Prerequesites This Guide assumes basic familiarity with NeuralForecast. For a minimal example visit the Quick Start

To measure the performance of a forecasting model, we can assess its performance on historical data using cross-validation. Cross-validation is done by defining a sliding window of input data to predict the following period. We do this operation many times such that the model predicts new periods, resulting in a more robust assessment of its performance. Below, you can see an illustration of cross-validation. In this illustration, the cross-validation process generates six different forecasting periods where we can compare the model’s predictions against the actual values of the past.

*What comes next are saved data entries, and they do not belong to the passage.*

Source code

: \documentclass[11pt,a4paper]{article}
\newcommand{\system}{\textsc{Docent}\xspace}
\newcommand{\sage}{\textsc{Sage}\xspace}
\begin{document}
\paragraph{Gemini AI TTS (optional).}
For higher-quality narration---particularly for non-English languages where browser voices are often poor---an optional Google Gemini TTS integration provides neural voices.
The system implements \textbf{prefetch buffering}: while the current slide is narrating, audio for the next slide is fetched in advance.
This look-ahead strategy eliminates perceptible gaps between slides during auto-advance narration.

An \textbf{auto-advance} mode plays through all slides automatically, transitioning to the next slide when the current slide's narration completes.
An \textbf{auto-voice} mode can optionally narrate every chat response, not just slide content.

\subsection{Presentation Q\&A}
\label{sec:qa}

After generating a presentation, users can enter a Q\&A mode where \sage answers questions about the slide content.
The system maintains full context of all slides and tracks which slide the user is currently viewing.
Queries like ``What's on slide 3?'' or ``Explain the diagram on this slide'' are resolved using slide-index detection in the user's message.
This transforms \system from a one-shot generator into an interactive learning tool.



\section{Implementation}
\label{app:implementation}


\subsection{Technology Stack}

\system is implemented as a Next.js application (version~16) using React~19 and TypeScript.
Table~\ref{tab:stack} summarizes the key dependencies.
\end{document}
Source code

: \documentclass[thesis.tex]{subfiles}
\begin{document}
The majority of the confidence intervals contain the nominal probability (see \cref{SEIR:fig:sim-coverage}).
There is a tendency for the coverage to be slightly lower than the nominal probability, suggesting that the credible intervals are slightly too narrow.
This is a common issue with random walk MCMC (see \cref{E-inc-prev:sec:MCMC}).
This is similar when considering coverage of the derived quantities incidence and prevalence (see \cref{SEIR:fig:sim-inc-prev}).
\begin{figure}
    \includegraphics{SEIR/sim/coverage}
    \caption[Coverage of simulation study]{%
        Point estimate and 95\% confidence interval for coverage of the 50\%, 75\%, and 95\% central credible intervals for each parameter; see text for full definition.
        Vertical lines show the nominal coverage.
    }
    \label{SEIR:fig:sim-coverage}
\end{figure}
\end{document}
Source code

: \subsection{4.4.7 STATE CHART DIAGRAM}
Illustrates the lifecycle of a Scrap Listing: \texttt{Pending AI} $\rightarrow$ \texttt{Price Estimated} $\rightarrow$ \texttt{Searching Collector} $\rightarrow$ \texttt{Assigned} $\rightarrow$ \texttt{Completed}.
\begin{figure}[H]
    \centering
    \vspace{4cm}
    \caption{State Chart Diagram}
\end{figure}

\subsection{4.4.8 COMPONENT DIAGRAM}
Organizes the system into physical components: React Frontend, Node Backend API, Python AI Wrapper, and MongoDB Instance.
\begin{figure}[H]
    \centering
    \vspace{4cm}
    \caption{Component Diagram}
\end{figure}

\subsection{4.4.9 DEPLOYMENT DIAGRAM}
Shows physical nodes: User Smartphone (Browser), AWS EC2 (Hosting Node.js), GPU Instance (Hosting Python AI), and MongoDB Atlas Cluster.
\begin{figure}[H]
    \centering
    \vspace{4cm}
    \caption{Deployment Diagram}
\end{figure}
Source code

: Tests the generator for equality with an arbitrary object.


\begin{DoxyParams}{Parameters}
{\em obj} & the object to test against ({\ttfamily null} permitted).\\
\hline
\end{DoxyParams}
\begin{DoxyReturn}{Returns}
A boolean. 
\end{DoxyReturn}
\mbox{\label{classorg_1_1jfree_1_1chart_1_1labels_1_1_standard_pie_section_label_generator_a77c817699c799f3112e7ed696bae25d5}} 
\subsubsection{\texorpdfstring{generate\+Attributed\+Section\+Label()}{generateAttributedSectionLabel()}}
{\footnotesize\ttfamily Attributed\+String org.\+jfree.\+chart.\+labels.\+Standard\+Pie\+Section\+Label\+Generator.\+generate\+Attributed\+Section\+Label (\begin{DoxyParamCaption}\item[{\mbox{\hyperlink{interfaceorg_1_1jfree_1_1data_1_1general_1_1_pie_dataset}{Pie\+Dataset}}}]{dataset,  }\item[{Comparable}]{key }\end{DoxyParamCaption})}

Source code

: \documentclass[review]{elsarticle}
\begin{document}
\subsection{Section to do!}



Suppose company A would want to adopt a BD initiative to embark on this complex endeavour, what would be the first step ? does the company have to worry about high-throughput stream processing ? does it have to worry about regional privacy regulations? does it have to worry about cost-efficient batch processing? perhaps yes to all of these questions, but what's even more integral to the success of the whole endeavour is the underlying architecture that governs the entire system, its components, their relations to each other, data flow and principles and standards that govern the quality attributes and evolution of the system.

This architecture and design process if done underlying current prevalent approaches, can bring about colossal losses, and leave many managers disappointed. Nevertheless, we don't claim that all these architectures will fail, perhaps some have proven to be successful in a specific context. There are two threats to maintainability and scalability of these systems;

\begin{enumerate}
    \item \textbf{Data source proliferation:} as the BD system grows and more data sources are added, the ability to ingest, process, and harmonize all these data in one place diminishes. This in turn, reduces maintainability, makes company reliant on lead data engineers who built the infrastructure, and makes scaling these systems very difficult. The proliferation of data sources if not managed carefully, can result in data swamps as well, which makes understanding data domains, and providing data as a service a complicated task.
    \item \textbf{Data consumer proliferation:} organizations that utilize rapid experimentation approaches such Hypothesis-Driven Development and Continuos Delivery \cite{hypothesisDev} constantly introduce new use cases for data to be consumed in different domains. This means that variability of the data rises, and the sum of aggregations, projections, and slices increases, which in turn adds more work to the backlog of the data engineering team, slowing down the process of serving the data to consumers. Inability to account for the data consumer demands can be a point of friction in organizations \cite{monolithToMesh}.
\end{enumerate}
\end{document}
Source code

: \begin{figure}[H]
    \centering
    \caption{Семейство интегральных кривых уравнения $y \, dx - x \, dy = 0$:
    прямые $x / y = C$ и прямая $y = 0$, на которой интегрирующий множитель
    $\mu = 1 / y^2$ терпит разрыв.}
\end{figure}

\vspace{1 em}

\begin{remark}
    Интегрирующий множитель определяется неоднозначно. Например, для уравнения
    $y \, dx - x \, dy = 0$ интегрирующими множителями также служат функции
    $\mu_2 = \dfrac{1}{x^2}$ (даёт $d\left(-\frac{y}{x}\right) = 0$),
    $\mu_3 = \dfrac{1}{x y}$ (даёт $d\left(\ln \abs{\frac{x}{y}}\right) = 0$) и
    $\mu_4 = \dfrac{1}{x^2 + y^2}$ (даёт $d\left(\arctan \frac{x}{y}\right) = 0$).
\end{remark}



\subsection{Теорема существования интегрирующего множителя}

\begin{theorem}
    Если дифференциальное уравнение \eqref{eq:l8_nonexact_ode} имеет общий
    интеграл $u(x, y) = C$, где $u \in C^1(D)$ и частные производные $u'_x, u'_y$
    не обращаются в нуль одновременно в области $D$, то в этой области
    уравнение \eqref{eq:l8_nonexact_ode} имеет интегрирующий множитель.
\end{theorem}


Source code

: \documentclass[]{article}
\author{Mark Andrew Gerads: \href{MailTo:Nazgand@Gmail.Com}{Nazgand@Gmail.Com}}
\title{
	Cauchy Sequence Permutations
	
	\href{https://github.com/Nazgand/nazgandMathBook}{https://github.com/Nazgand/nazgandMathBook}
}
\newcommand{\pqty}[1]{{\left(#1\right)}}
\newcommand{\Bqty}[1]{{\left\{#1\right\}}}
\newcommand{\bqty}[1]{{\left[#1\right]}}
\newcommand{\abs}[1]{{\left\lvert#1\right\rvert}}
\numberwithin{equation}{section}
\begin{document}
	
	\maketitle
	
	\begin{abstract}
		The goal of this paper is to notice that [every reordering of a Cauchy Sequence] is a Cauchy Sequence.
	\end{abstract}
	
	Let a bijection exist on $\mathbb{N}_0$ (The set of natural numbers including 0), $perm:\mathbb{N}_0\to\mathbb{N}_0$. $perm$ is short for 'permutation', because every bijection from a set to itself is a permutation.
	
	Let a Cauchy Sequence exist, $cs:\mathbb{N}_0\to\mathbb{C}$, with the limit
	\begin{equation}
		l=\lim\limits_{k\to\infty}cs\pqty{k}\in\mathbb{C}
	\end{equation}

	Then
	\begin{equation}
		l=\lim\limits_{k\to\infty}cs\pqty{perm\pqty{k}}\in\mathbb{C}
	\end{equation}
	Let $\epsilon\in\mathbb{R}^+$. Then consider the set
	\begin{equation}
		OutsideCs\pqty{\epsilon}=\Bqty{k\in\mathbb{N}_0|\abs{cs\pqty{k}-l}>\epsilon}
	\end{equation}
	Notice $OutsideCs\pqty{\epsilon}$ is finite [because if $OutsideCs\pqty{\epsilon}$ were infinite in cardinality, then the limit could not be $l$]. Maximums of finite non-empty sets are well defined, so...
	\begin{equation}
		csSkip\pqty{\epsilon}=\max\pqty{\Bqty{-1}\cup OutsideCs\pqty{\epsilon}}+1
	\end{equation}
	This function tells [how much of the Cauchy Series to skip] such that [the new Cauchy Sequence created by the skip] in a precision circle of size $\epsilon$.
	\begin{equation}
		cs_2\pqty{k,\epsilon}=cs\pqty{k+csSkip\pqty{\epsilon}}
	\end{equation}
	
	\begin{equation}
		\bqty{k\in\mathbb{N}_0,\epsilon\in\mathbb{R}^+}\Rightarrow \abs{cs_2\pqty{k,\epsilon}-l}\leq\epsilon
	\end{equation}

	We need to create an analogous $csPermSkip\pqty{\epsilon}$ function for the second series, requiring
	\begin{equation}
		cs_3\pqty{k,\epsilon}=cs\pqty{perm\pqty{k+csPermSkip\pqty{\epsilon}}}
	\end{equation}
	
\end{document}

This mimicks the process of making predictions in the future and collecting actual data to then evaluate the prediction’s accuracy. In this tutorial, we explore in detail the cross-validation function in neuralforecast.

1. Libraries

Make sure to install neuralforecast to follow along.

%%capture
!pip install neuralforecast

import logging
import matplotlib.pyplot as plt
import pandas as pd
from utilsforecast.plotting import plot_series

from neuralforecast import NeuralForecast
from neuralforecast.models import NHITS

logging.getLogger("pytorch_lightning").setLevel(logging.ERROR)

2. Read the data

For this tutorial, we use part of the hourly M4 dataset. It is stored in a parquet file for efficiency. However, you can use ordinary pandas operations to read your data in other formats likes .csv. The input to NeuralForecast is always a data frame in long format with three columns: unique_id, ds and y:

The unique_id (string, int or category) represents an identifier for the series.
The ds (datestamp or int) column should be either an integer indexing time or a datestampe ideally like YYYY-MM-DD for a date or YYYY-MM-DD HH:MM:SS for a timestamp.
The y (numeric) represents the measurement we wish to forecast.

Depending on your internet connection, this step should take around 10 seconds.

Y_df = pd.read_parquet('https://datasets-nixtla.s3.amazonaws.com/m4-hourly.parquet')
Y_df.head()

	unique_id	ds	y
0	H1	1	605.0
1	H1	2	586.0
2	H1	3	586.0
3	H1	4	559.0
4	H1	5	511.0

For simplicity, we focus on a single time series to explore the cross-validation functionality in detail. We also use only the first 700 time steps, which allows us to work with round numbers and makes the cross-validation process easier to visualize and understand.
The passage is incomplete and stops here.